*Brief:* A verbatim copy of every entry is required.

Records contained in a dataset:

########################################

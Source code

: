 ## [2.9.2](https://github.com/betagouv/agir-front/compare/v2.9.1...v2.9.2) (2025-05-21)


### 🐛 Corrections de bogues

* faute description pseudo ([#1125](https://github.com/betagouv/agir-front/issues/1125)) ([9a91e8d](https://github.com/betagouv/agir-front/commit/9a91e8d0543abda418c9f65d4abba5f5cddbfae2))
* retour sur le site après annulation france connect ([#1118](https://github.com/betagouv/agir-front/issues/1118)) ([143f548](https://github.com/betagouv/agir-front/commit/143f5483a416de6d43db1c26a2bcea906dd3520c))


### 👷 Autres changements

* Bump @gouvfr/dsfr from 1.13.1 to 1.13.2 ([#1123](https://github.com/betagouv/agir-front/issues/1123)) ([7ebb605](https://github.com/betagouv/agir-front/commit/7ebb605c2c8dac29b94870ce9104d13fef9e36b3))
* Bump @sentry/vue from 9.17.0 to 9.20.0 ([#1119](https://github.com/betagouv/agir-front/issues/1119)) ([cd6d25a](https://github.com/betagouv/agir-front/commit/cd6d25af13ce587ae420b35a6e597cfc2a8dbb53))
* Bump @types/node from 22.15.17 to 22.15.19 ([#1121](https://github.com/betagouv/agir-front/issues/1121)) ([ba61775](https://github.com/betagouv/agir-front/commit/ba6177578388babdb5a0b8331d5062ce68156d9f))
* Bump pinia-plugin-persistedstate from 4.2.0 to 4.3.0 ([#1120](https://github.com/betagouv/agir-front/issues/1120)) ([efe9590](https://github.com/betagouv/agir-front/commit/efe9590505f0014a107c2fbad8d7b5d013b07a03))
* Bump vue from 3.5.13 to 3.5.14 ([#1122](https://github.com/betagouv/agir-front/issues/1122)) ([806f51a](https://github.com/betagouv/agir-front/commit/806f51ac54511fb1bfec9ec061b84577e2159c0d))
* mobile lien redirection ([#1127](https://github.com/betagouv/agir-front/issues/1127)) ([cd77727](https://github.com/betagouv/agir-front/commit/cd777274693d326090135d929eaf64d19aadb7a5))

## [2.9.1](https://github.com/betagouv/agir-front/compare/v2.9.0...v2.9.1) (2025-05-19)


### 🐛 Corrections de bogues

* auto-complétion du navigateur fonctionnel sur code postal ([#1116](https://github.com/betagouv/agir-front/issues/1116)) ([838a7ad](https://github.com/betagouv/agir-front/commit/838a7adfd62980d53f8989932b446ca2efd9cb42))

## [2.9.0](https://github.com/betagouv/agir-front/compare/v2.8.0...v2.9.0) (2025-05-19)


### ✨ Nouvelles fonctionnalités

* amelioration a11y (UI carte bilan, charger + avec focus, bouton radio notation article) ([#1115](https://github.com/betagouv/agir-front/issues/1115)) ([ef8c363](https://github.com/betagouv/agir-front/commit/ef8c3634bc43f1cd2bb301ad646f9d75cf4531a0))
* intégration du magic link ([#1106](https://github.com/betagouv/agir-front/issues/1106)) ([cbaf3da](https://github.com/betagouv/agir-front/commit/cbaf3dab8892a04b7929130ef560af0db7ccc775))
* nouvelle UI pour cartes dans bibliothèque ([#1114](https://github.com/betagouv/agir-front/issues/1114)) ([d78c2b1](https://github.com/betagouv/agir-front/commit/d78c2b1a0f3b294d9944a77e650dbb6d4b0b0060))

########################################

*Written response:*
Source code

: ## [2.9.2](https://github.com/betagouv/agir-front/compare/v2.9.1...v2.9.2) (2025-05-21)


### 🐛 Corrections de bogues

* faute description pseudo ([#1125](https://github.com/betagouv/agir-front/issues/1125)) ([9a91e8d](https://github.com/betagouv/agir-front/commit/9a91e8d0543abda418c9f65d4abba5f5cddbfae2))
* retour sur le site après annulation france connect ([#1118](https://github.com/betagouv/agir-front/issues/1118)) ([143f548](https://github.com/betagouv/agir-front/commit/143f5483a416de6d43db1c26a2bcea906dd3520c))


### 👷 Autres changements

* Bump @gouvfr/dsfr from 1.13.1 to 1.13.2 ([#1123](https://github.com/betagouv/agir-front/issues/1123)) ([7ebb605](https://github.com/betagouv/agir-front/commit/7ebb605c2c8dac29b94870ce9104d13fef9e36b3))
* Bump @sentry/vue from 9.17.0 to 9.20.0 ([#1119](https://github.com/betagouv/agir-front/issues/1119)) ([cd6d25a](https://github.com/betagouv/agir-front/commit/cd6d25af13ce587ae420b35a6e597cfc2a8dbb53))
* Bump @types/node from 22.15.17 to 22.15.19 ([#1121](https://github.com/betagouv/agir-front/issues/1121)) ([ba61775](https://github.com/betagouv/agir-front/commit/ba6177578388babdb5a0b8331d5062ce68156d9f))
* Bump pinia-plugin-persistedstate from 4.2.0 to 4.3.0 ([#1120](https://github.com/betagouv/agir-front/issues/1120)) ([efe9590](https://github.com/betagouv/agir-front/commit/efe9590505f0014a107c2fbad8d7b5d013b07a03))
* Bump vue from 3.5.13 to 3.5.14 ([#1122](https://github.com/betagouv/agir-front/issues/1122)) ([806f51a](https://github.com/betagouv/agir-front/commit/806f51ac54511fb1bfec9ec061b84577e2159c0d))
* mobile lien redirection ([#1127](https://github.com/betagouv/agir-front/issues/1127)) ([cd77727](https://github.com/betagouv/agir-front/commit/cd777274693d326090135d929eaf64d19aadb7a5))

## [2.9.1](https://github.com/betagouv/agir-front/compare/v2.9.0...v2.9.1) (2025-05-19)


### 🐛 Corrections de bogues

* auto-complétion du navigateur fonctionnel sur code postal ([#1116](https://github.com/betagouv/agir-front/issues/1116)) ([838a7ad](https://github.com/betagouv/agir-front/commit/838a7adfd62980d53f8989932b446ca2efd9cb42))

## [2.9.0](https://github.com/betagouv/agir-front/compare/v2.8.0...v2.9.0) (2025-05-19)


### ✨ Nouvelles fonctionnalités

* amelioration a11y (UI carte bilan, charger + avec focus, bouton radio notation article) ([#1115](https://github.com/betagouv/agir-front/issues/1115)) ([ef8c363](https://github.com/betagouv/agir-front/commit/ef8c3634bc43f1cd2bb301ad646f9d75cf4531a0))
* intégration du magic link ([#1106](https://github.com/betagouv/agir-front/issues/1106)) ([cbaf3da](https://github.com/betagouv/agir-front/commit/cbaf3dab8892a04b7929130ef560af0db7ccc775))
* nouvelle UI pour cartes dans bibliothèque ([#1114](https://github.com/betagouv/agir-front/issues/1114)) ([d78c2b1](https://github.com/betagouv/agir-front/commit/d78c2b1a0f3b294d9944a77e650dbb6d4b0b0060))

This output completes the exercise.